**TO DO**
Take from the material every line containing the string "more" and copy it.

**MATERIAL PROVIDED**
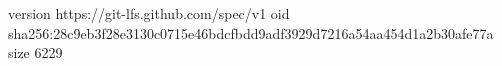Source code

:version https://git-lfs.github.com/spec/v1
oid sha256:28c9eb3f28e3130c0715e46bdcfbdd9adf3929d7216a54aa454d1a2b30afe77a
size 6229
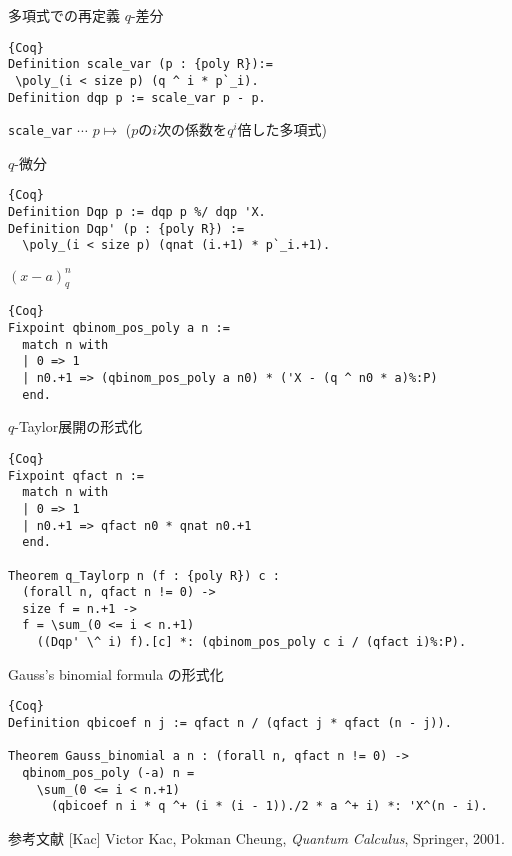 \documentclass[unicode,mathserif]{beamer}
\begin{document}
\begin{frame}[fragile]
\begin{columns}[T]
\begin{column}{0.33\columnwidth}
		\begin{block}{多項式での再定義}
			$q$-差分
			\begin{lstlisting}{Coq}
Definition scale_var (p : {poly R}):=
 \poly_(i < size p) (q ^ i * p`_i).
Definition dqp p := scale_var p - p. \end{lstlisting}
{\tt scale\_var} $\cdots$ $p \mapsto$ ($p$の$i$次の係数を$q^i$倍した多項式)

			$q$-微分
			\begin{lstlisting}{Coq}
Definition Dqp p := dqp p %/ dqp 'X.
Definition Dqp' (p : {poly R}) :=
  \poly_(i < size p) (qnat (i.+1) * p`_i.+1). \end{lstlisting}

			$(x - a)^n_q$
			\begin{lstlisting}{Coq}
Fixpoint qbinom_pos_poly a n :=
  match n with
  | 0 => 1
  | n0.+1 => (qbinom_pos_poly a n0) * ('X - (q ^ n0 * a)%:P)
  end. \end{lstlisting}
		\end{block}

		\begin{block}{$q$-Taylor展開の形式化}
			\begin{lstlisting}{Coq}
Fixpoint qfact n :=
  match n with
  | 0 => 1
  | n0.+1 => qfact n0 * qnat n0.+1
  end.

Theorem q_Taylorp n (f : {poly R}) c :
  (forall n, qfact n != 0) ->
  size f = n.+1 ->
  f = \sum_(0 <= i < n.+1)
    ((Dqp' \^ i) f).[c] *: (qbinom_pos_poly c i / (qfact i)%:P).
\end{lstlisting}
		\end{block}
		
		\begin{block}{Gauss's binomial formula の形式化}
			\begin{lstlisting}{Coq}
Definition qbicoef n j := qfact n / (qfact j * qfact (n - j)).

Theorem Gauss_binomial a n : (forall n, qfact n != 0) ->
  qbinom_pos_poly (-a) n =
    \sum_(0 <= i < n.+1)
      (qbicoef n i * q ^+ (i * (i - 1))./2 * a ^+ i) *: 'X^(n - i). \end{lstlisting}
		\end{block}

		\begin{block}{参考文献}
			[Kac] Victor Kac, Pokman Cheung, {\it{Quantum Calculus}}, Springer, 2001.
		\end{block}
			
	\end{column}
	\end{columns}
\end{frame}
\end{document}
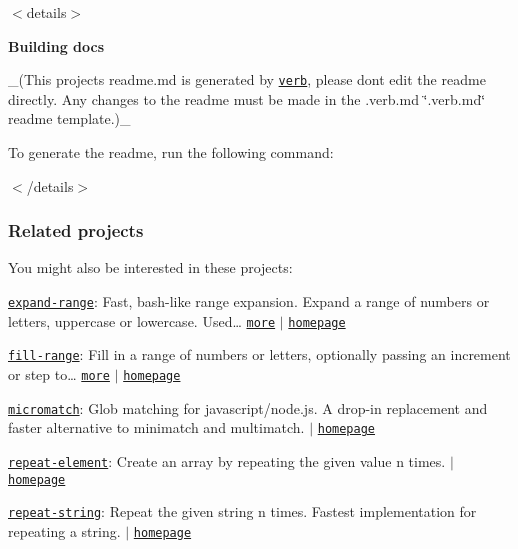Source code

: $<$details$>$ 

{\bfseries Building docs}

\+\_\+(This project\textquotesingle{}s readme.\+md is generated by \href{https://github.com/verbose/verb-generate-readme}{\tt verb}, please don\textquotesingle{}t edit the readme directly. Any changes to the readme must be made in the .verb.\+md \char`\"{}.\+verb.\+md\char`\"{} readme template.)\+\_\+

To generate the readme, run the following command\+:




$<$/details$>$

\subsubsection*{Related projects}

You might also be interested in these projects\+:


\begin{DoxyItemize}
\item \href{https://www.npmjs.com/package/expand-range}{\tt expand-\/range}\+: Fast, bash-\/like range expansion. Expand a range of numbers or letters, uppercase or lowercase. Used… \href{https://github.com/jonschlinkert/expand-range}{\tt more} $\vert$ \href{https://github.com/jonschlinkert/expand-range}{\tt homepage}
\item \href{https://www.npmjs.com/package/fill-range}{\tt fill-\/range}\+: Fill in a range of numbers or letters, optionally passing an increment or {\ttfamily step} to… \href{https://github.com/jonschlinkert/fill-range}{\tt more} $\vert$ \href{https://github.com/jonschlinkert/fill-range}{\tt homepage}
\item \href{https://www.npmjs.com/package/micromatch}{\tt micromatch}\+: Glob matching for javascript/node.\+js. A drop-\/in replacement and faster alternative to minimatch and multimatch. $\vert$ \href{https://github.com/micromatch/micromatch}{\tt homepage}
\item \href{https://www.npmjs.com/package/repeat-element}{\tt repeat-\/element}\+: Create an array by repeating the given value n times. $\vert$ \href{https://github.com/jonschlinkert/repeat-element}{\tt homepage}
\item \href{https://www.npmjs.com/package/repeat-string}{\tt repeat-\/string}\+: Repeat the given string n times. Fastest implementation for repeating a string. $\vert$ \href{https://github.com/jonschlinkert/repeat-string}{\tt homepage}
\end{DoxyItemize}


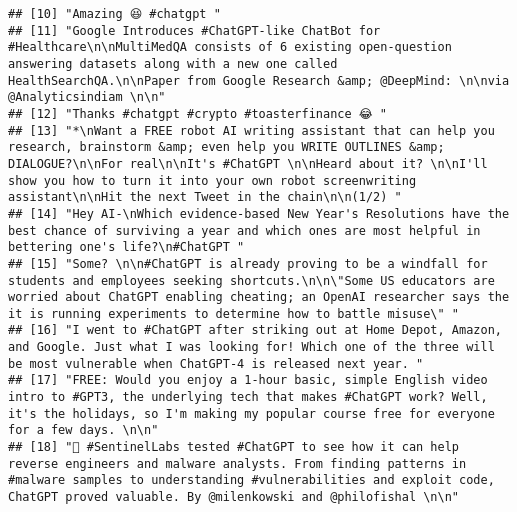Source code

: \documentclass[
]{article}
\begin{document}
\begin{verbatim}
## [10] "Amazing 😆 #chatgpt "                                                                                                                                                                                                                                                                                          
## [11] "Google Introduces #ChatGPT-like ChatBot for #Healthcare\n\nMultiMedQA consists of 6 existing open-question answering datasets along with a new one called HealthSearchQA.\n\nPaper from Google Research &amp; @DeepMind: \n\nvia @Analyticsindiam \n\n"                                                        
## [12] "Thanks #chatgpt #crypto #toasterfinance 😂 "                                                                                                                                                                                                                                                                   
## [13] "*\nWant a FREE robot AI writing assistant that can help you research, brainstorm &amp; even help you WRITE OUTLINES &amp; DIALOGUE?\n\nFor real\n\nIt's #ChatGPT \n\nHeard about it? \n\nI'll show you how to turn it into your own robot screenwriting assistant\n\nHit the next Tweet in the chain\n\n(1/2) "
## [14] "Hey AI-\nWhich evidence-based New Year's Resolutions have the best chance of surviving a year and which ones are most helpful in bettering one's life?\n#ChatGPT "                                                                                                                                             
## [15] "Some? \n\n#ChatGPT is already proving to be a windfall for students and employees seeking shortcuts.\n\n\"Some US educators are worried about ChatGPT enabling cheating; an OpenAI researcher says the it is running experiments to determine how to battle misuse\" "                                         
## [16] "I went to #ChatGPT after striking out at Home Depot, Amazon, and Google. Just what I was looking for! Which one of the three will be most vulnerable when ChatGPT-4 is released next year. "                                                                                                                   
## [17] "FREE: Would you enjoy a 1-hour basic, simple English video intro to #GPT3, the underlying tech that makes #ChatGPT work? Well, it's the holidays, so I'm making my popular course free for everyone for a few days. \n\n"                                                                                      
## [18] "🤖 #SentinelLabs tested #ChatGPT to see how it can help reverse engineers and malware analysts. From finding patterns in #malware samples to understanding #vulnerabilities and exploit code, ChatGPT proved valuable. By @milenkowski and @philofishal \n\n"                                                  

\end{verbatim}
\end{document}
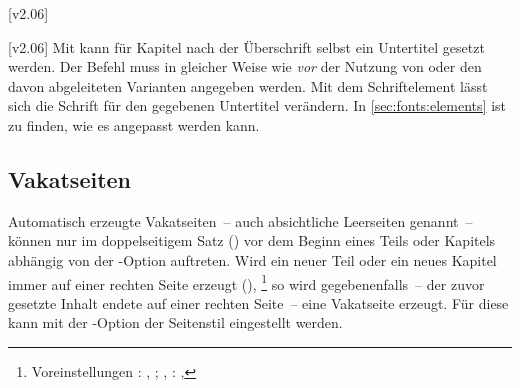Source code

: \begin{DeclareEntity*}{}
\begin{DeclareEntity*}{}
\begin{DeclareEntity*}{}
\begin{Declaration}
  {}
  [v2.06]
\begin{Declaration}
  {}
  [v2.06]
Mit  kann für Kapitel nach der 
Überschrift selbst ein Untertitel gesetzt werden. Der Befehl muss in gleicher 
Weise wie  \emph{vor} der Nutzung von  
oder den davon abgeleiteten Varianten angegeben werden. Mit dem Schriftelement 
 lässt sich die Schrift für den gegebenen Untertitel 
verändern. In \autoref{sec:fonts:elements} ist zu finden, wie es angepasst 
werden kann.
\end{Declaration}
\end{Declaration}



\subsection{%
  Vakatseiten%
  \label{sec:vacat}%
}
%
Automatisch erzeugte Vakatseiten~-- auch absichtliche Leerseiten genannt~-- 
können nur im doppelseitigem Satz () vor dem Beginn eines 
Teils oder Kapitels abhängig von der \KOMAScript-Option 
 auftreten. Wird ein neuer Teil oder 
ein neues Kapitel immer auf einer rechten Seite erzeugt (),%
\footnote{%
  Voreinstellungen
  : 
  , ;
  , : 
  , %
}
so wird gegebenenfalls~-- der zuvor gesetzte Inhalt endete auf einer rechten 
Seite~-- eine Vakatseite erzeugt. Für diese kann mit der \KOMAScript-Option 
 der Seitenstil 
eingestellt werden.


\end{DeclareEntity*}
\end{DeclareEntity*}
\end{DeclareEntity*}

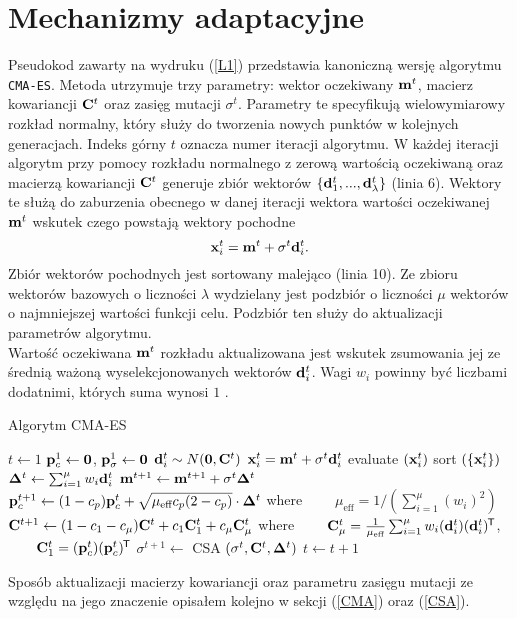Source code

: \section{Mechanizmy adaptacyjne}
\label{section:adaptacje}
Pseudokod zawarty na wydruku (\ref{L1}) przedstawia kanoniczną wersję algorytmu \texttt{CMA-ES}. Metoda utrzymuje trzy parametry: wektor oczekiwany ${\bf m}^{t}$, macierz kowariancji
${\bf C}^t$ oraz zasięg mutacji $\sigma^t$. Parametry te specyfikują wielowymiarowy rozkład normalny, który służy do tworzenia nowych punktów w kolejnych generacjach. Indeks górny $t$ oznacza numer iteracji algorytmu.
W każdej iteracji algorytm przy pomocy rozkładu normalnego z zerową wartością oczekiwaną oraz macierzą kowariancji ${\bf C}^t$ generuje zbiór wektorów $\{{\bf d}_1^t,...,{\bf d}_\lambda^t\}$ (linia 6). 
Wektory te służą do zaburzenia obecnego w danej iteracji wektora wartości oczekiwanej ${\bf m}^t$ wskutek czego powstają wektory pochodne
\begin{equation}
    {\bf x}^t_i={\bf m}^t+\sigma^t {\bf d}_i^t.
\end{equation}
Zbiór wektorów pochodnych jest sortowany malejąco (linia 10). Ze zbioru wektorów bazowych o liczności $\lambda$ wydzielany jest podzbiór o liczności $\mu$ wektorów o najmniejszej wartości funkcji celu. Podzbiór ten służy do
aktualizacji parametrów algorytmu. \\
Wartość oczekiwana ${\bf m}^t$ rozkładu aktualizowana jest wskutek zsumowania jej ze średnią ważoną wyselekcjonowanych wektorów ${\bf d}_{i}^{t}$. Wagi $w_{i}$ powinny być liczbami dodatnimi, których suma wynosi $1$ \cite{HansenOstermeier01}.

\begin{algorithm}[h]
  \renewcommand{\thealgorithm}{}
  \caption{Algorytm CMA-ES\label{L1}} 
  \begin{algorithmic}[1]
  \State $t \gets 1$
\State ${\bf p}_c^1 \gets {\bf 0}$, ${\bf p}_\sigma^1 \gets {\bf 0}$
      \State $ {\bf d}_i^t \sim N({\bf 0}, {\bf C}^t) $
      \State ${\bf x}_i^t={\bf m}^{t} + \sigma^t {\bf d}_i^t $
      \State evaluate $({\bf x}_i^t)$
   \EndFor
   \State sort $ \left(\{ {\bf x}_i^t \} \right) $
   \State ${\bf \Delta}^{t} \gets \sum_{i=1}^\mu w_i {\bf d}_i^t $
   \State ${\bf m}^{t+1} \gets {\bf m}^{t+1} + \sigma^t {\bf \Delta}^{t} $
   \State ${\bf p}_c^{t+1} \gets (1-c_p){\bf p}_c^t + \sqrt{\mu_\text{eff} c_p(2-c_p)} \cdot {\bf \Delta}^{t}$ where \newline
          $\qquad \mu_\text{eff}=1/\left(\sum_{i=1}^\mu (w_i)^2\right)$
   \State ${\bf C}^{t+1} \gets (1-c_1-c_\mu){\bf C}^t + c_1 {\bf C}^t_1 + c_\mu  {\bf C}^t_\mu$ where \newline
$\qquad {\bf C}_\mu^t=\frac{1}{\mu_\text{eff}}\sum_{i=1}^\mu w_i({\bf d}_i^t)({\bf d}_i^t)^{\mkern-1.5mu\mathsf{T}}$, \newline
$\qquad {\bf C}_1^t=({\bf p}_c^t)({\bf p}_c^t)^{\mkern-1.5mu\mathsf{T}}$
   \State $\sigma^{t+1} \gets $ CSA $(\sigma^t, {\bf C}^{t}, {\bf \Delta}^{t})$ 
   \State $t \gets t+1$
\EndWhile
\end{algorithmic}
\end{algorithm}
Sposób aktualizacji macierzy kowariancji oraz parametru zasięgu mutacji ze względu na jego znaczenie opisałem kolejno w sekcji (\ref{CMA}) oraz (\ref{CSA}).
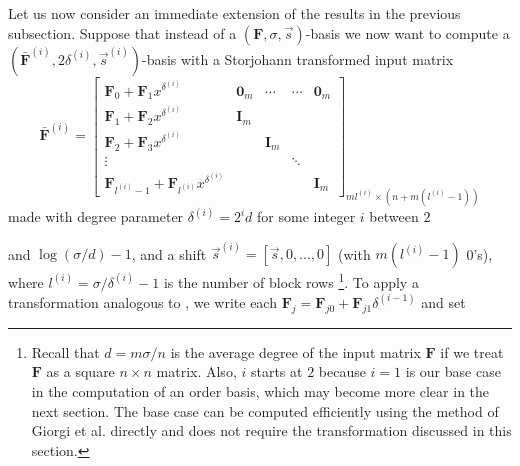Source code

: Let us now consider an immediate extension of the results in the previous
subsection. Suppose that instead of a $\left(\mathbf{F},\sigma,\vec{s}\right)$-basis
we now want to compute a $(\bar{\mathbf{F}}^{\left(i\right)},2\delta^{\left(i\right)},\vec{s}^{\left(i\right)})$-basis
with a Storjohann transformed input matrix 
\[
\bar{\mathbf{F}}^{\left(i\right)}=\left[\begin{array}{c|cccc}
\mathbf{F}_{0}+\mathbf{F}_{1}x^{\delta^{\left(i\right)}} & \mathbf{0}_{m} & \cdots & \mathbf{\cdots} & \mathbf{0}_{m}\\
\hline \mathbf{F}_{1}+\mathbf{F}_{2}x^{\delta^{\left(i\right)}} & \mathbf{I}_{m}\\
\mathbf{F}_{2}+\mathbf{F}_{3}x^{\delta^{\left(i\right)}} &  & \mathbf{I}_{m}\\
\vdots &  &  & \ddots\\
\mathbf{F}_{l^{\left(i\right)}-1}+\mathbf{F}_{l^{\left(i\right)}}x^{\delta^{\left(i\right)}} &  &  &  & \mathbf{I}_{m}
\end{array}\right]_{ml^{(i)}\times(n+m(l^{(i)}-1))}
\]
 made with degree parameter $\delta^{\left(i\right)}=2^{i}d$ for
some integer $i$ between $2$%
\begin{comment}
the base case is $i=1$ and problem is not to be subdivided 
\end{comment}
{} and $\log\left(\sigma/d\right)-1$, and a shift $\vec{s}^{\left(i\right)}=[\vec{s},0,\dots,0]$
(with $m(l^{\left(i\right)}-1)$ 0's), where $l^{\left(i\right)}=\sigma/\delta^{\left(i\right)}-1$
is the number of block rows%
\footnote{Recall that $d=m\sigma/n$ is the average degree of the input matrix
$\mathbf{F}$ if we treat $\mathbf{F}$ as a square $n\times n$ matrix.
Also, $i$ starts at $2$ because $i=1$ is our base case in the computation
of an order basis, which may become more clear in the next section.
The base case can be computed efficiently using the method of Giorgi
et al. \citeyearpar{Giorgi2003} directly and does not require the
transformation discussed in this section.%
}. To apply a transformation analogous to ,
we write each $\mathbf{F}_{j}=\mathbf{F}_{j0}+\mathbf{F}_{j1}\delta^{\left(i-1\right)}$
and set 
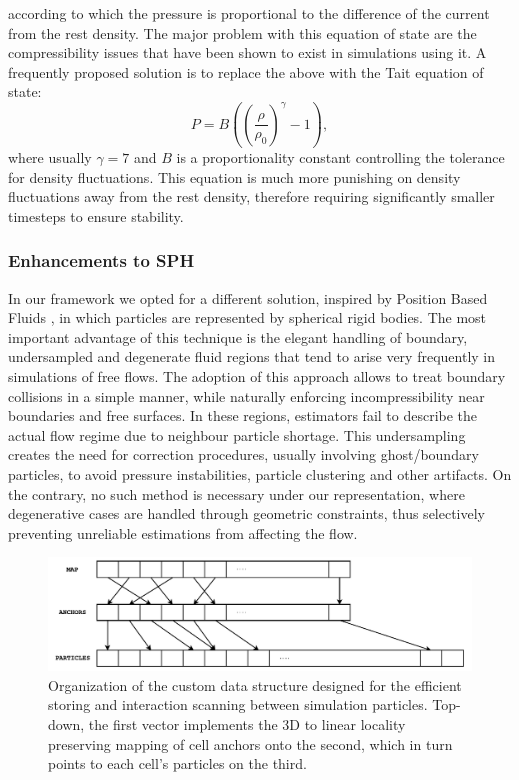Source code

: \documentclass{llncs}
\begin{document}
according to which the pressure is proportional to the difference of the current from the
rest density. The major problem with this equation of state are the compressibility issues
that have been shown to exist in simulations using it. A frequently proposed solution is
to replace the above with the Tait equation of state:
\begin{equation}
  \label{eq:tait-state}
  P = B \left( \left( \frac{\rho}{\rho_0} \right)^\gamma - 1 \right),
\end{equation}
where usually $\gamma=7$ and $B$ is a proportionality constant controlling the tolerance
for density fluctuations. This equation is much more punishing on density fluctuations
away from the rest density, therefore requiring significantly smaller timesteps to ensure
stability.

\subsubsection{Enhancements to SPH} In our framework we opted for a different solution,
inspired by Position Based Fluids \cite{macklin2013position}, in which particles are
represented by spherical rigid bodies. The most important advantage of this technique is
the elegant handling of boundary, undersampled and degenerate fluid regions that tend to
arise very frequently in simulations of free flows. The adoption of this approach allows
to treat boundary collisions in a simple manner, while naturally enforcing
incompressibility near boundaries and free surfaces. In these regions, estimators fail to
describe the actual flow regime due to neighbour particle shortage. This undersampling
creates the need for correction procedures, usually involving ghost/boundary particles, to
avoid pressure instabilities, particle clustering and other artifacts. On the contrary, no
such method is necessary under our representation, where degenerative cases are handled
through geometric constraints, thus selectively preventing unreliable estimations from
affecting the flow.

\begin{figure}
  \includegraphics[width=\textwidth]{../report/figures/lp-grid.pdf}
  \caption{Organization of the custom data structure designed for the efficient storing
    and interaction scanning between simulation particles. Top-down, the first vector
    implements the 3D to linear locality preserving mapping of cell anchors onto the
    second, which in turn points to each cell's particles on the third.}
  \label{fig:lp-grid}
\end{figure}
\end{document}
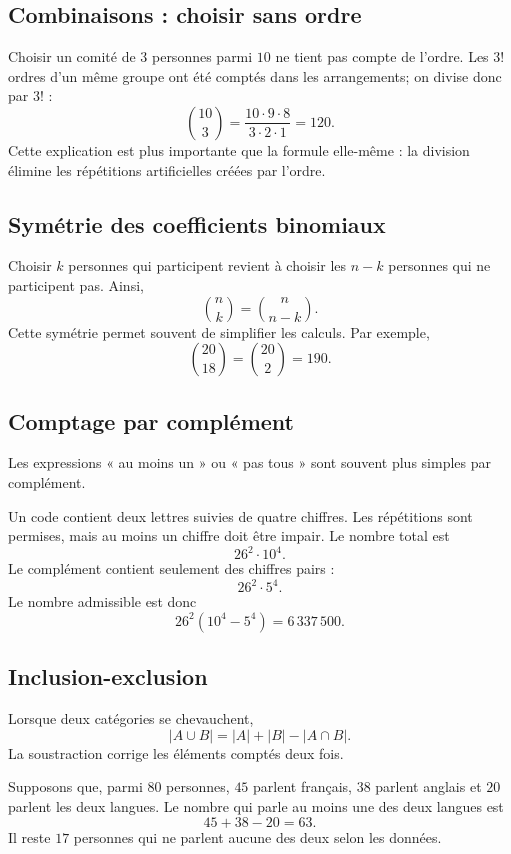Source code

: \documentclass[12pt,a4paper,openany]{book}
\newcommand{\abs}[1]{\left\lvert #1\right\rvert}
\begin{document}
\subsection{Combinaisons : choisir sans ordre}

Choisir un comité de $3$ personnes parmi $10$ ne tient pas compte de l'ordre. Les $3!$ ordres d'un même groupe ont été comptés dans les arrangements; on divise donc par $3!$ :
\[
\binom{10}{3}=\frac{10\cdot9\cdot8}{3\cdot2\cdot1}=120.
\]
Cette explication est plus importante que la formule elle-même : la division élimine les répétitions artificielles créées par l'ordre.

\subsection{Symétrie des coefficients binomiaux}

Choisir $k$ personnes qui participent revient à choisir les $n-k$ personnes qui ne participent pas. Ainsi,
\[
\binom nk=\binom n{n-k}.
\]
Cette symétrie permet souvent de simplifier les calculs. Par exemple,
\[
\binom{20}{18}=\binom{20}{2}=190.
\]

\subsection{Comptage par complément}

Les expressions « au moins un » ou « pas tous » sont souvent plus simples par complément.

\begin{examplebox}
Un code contient deux lettres suivies de quatre chiffres. Les répétitions sont permises, mais au moins un chiffre doit être impair. Le nombre total est
\[
26^2\cdot10^4.
\]
Le complément contient seulement des chiffres pairs :
\[
26^2\cdot5^4.
\]
Le nombre admissible est donc
\[
26^2(10^4-5^4)=6\,337\,500.
\]
\end{examplebox}

\subsection{Inclusion-exclusion}

Lorsque deux catégories se chevauchent,
\[
\abs{A\cup B}=\abs A+\abs B-\abs{A\cap B}.
\]
La soustraction corrige les éléments comptés deux fois.

Supposons que, parmi $80$ personnes, $45$ parlent français, $38$ parlent anglais et $20$ parlent les deux langues. Le nombre qui parle au moins une des deux langues est
\[
45+38-20=63.
\]
Il reste $17$ personnes qui ne parlent aucune des deux selon les données.
\end{document}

**ANSWER SECTION**
\item \href{https://www.npmjs.com/package/expand-range}{\tt expand-\/range}\+: Fast, bash-\/like range expansion. Expand a range of numbers or letters, uppercase or lowercase. Used… \href{https://github.com/jonschlinkert/expand-range}{\tt more} $\vert$ \href{https://github.com/jonschlinkert/expand-range}{\tt homepage}
\item \href{https://www.npmjs.com/package/fill-range}{\tt fill-\/range}\+: Fill in a range of numbers or letters, optionally passing an increment or {\ttfamily step} to… \href{https://github.com/jonschlinkert/fill-range}{\tt more} $\vert$ \href{https://github.com/jonschlinkert/fill-range}{\tt homepage}
of an order basis, which may become more clear in the next section.
for density fluctuations. This equation is much more punishing on density fluctuations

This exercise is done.